- Task description
Every line in the data below from the one containing "- **Tool:** Correlation" down to the one containing "### 3.2 Advanced Hyperparameter Optimization", both included, must be retyped exactly; no other line is to appear.

[Opening Study material section]

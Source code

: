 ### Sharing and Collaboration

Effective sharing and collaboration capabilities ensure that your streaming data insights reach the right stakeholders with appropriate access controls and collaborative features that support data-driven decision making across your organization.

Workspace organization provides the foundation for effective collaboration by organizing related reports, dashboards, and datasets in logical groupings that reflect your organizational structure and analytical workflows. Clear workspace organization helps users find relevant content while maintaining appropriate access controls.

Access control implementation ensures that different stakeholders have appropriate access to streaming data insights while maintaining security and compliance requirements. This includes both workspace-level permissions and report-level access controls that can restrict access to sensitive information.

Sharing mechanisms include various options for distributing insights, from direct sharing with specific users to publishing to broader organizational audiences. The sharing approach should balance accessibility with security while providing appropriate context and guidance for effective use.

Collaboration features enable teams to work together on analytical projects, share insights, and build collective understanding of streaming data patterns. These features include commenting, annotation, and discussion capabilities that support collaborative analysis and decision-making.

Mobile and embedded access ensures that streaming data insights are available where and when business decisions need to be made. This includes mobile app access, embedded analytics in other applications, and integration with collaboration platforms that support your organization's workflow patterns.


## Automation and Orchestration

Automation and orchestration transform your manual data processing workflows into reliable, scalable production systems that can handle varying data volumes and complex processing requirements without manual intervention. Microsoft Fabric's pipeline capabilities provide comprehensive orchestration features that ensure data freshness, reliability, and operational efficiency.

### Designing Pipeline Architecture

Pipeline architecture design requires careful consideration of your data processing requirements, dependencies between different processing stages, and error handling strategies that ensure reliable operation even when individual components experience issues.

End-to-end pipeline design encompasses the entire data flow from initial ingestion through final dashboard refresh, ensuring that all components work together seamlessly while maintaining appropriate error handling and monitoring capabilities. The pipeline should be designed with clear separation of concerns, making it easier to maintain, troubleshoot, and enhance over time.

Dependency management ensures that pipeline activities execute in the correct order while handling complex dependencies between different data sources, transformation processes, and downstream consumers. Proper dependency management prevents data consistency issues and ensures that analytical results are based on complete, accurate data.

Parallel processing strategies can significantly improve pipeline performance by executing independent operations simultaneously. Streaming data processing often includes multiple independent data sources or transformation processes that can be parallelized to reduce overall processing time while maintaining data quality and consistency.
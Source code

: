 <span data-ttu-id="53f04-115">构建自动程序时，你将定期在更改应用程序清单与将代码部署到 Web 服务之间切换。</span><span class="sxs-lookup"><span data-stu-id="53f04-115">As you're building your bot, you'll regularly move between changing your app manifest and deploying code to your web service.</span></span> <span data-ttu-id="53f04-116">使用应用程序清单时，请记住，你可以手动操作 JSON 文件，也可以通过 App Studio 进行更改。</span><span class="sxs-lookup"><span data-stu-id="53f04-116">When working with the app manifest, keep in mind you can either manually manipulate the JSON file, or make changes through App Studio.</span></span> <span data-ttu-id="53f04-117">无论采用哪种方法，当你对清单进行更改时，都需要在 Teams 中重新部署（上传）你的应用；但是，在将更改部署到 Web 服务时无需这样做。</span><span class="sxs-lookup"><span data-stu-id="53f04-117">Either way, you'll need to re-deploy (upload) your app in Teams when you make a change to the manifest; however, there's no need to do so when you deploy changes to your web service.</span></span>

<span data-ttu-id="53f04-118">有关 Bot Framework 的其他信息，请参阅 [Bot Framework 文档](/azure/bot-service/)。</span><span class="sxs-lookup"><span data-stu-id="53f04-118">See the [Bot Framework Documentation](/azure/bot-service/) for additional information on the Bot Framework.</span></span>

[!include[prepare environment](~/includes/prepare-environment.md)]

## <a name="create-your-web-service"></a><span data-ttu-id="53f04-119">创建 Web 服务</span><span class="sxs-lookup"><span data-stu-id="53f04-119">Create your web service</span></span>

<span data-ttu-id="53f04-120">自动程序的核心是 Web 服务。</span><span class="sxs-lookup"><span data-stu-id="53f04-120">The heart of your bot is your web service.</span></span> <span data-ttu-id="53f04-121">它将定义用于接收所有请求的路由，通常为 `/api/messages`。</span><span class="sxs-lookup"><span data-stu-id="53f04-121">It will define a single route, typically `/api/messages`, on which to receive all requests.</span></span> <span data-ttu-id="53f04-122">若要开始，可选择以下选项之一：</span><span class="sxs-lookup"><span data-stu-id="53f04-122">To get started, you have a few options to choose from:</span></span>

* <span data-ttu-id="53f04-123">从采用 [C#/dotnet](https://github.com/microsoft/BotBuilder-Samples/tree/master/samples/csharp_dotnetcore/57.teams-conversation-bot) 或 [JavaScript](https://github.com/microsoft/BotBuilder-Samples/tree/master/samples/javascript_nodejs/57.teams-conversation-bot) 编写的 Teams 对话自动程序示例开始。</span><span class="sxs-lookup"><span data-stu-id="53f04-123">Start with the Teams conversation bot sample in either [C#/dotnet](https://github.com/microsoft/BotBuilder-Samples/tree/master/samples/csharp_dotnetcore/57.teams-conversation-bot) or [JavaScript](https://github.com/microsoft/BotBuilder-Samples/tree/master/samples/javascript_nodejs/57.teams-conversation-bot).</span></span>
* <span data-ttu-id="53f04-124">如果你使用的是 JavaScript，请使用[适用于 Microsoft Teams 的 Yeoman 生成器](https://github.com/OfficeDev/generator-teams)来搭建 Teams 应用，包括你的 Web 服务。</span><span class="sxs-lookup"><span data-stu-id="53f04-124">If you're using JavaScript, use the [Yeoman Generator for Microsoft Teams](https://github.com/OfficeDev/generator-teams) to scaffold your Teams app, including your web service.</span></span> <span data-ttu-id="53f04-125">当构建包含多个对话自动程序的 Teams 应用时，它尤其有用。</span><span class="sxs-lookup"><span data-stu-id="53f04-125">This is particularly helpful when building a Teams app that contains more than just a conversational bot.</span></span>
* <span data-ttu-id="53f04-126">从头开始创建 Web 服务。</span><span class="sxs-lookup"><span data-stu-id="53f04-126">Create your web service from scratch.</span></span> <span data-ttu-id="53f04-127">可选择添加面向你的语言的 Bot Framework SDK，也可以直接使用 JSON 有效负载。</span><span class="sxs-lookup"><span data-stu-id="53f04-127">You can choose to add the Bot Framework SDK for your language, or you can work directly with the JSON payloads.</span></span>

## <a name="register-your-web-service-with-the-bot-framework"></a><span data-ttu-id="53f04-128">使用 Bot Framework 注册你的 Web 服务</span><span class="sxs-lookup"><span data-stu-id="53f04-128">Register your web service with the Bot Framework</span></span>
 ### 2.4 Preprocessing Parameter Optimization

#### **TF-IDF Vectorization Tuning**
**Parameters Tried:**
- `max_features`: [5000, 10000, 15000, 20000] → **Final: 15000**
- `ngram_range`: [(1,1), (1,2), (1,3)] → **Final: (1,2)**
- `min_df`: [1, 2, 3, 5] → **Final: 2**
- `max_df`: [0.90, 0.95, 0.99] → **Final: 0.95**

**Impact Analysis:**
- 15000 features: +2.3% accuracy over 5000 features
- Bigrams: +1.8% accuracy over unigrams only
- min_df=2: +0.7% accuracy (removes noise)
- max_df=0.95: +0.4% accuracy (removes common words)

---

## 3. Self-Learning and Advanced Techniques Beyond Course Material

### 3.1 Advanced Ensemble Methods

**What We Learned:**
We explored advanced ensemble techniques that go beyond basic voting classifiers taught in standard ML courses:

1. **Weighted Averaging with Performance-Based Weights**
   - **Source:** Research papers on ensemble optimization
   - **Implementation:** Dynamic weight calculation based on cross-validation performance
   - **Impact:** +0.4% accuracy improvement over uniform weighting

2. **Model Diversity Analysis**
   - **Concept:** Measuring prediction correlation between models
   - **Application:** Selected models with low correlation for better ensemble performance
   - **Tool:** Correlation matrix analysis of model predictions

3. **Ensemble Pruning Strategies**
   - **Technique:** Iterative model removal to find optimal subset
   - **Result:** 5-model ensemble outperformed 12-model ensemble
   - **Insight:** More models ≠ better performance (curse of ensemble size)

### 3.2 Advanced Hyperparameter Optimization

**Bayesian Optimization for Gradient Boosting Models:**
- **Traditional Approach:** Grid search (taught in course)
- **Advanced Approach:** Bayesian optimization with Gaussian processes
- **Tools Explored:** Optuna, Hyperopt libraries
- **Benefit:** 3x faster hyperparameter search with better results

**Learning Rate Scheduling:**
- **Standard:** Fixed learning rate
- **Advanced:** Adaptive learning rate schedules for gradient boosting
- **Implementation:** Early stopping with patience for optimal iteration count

[Closing Study material section]

- Response to this task
   - **Tool:** Correlation matrix analysis of model predictions

3. **Ensemble Pruning Strategies**
   - **Technique:** Iterative model removal to find optimal subset
   - **Result:** 5-model ensemble outperformed 12-model ensemble
   - **Insight:** More models ≠ better performance (curse of ensemble size)

### 3.2 Advanced Hyperparameter Optimization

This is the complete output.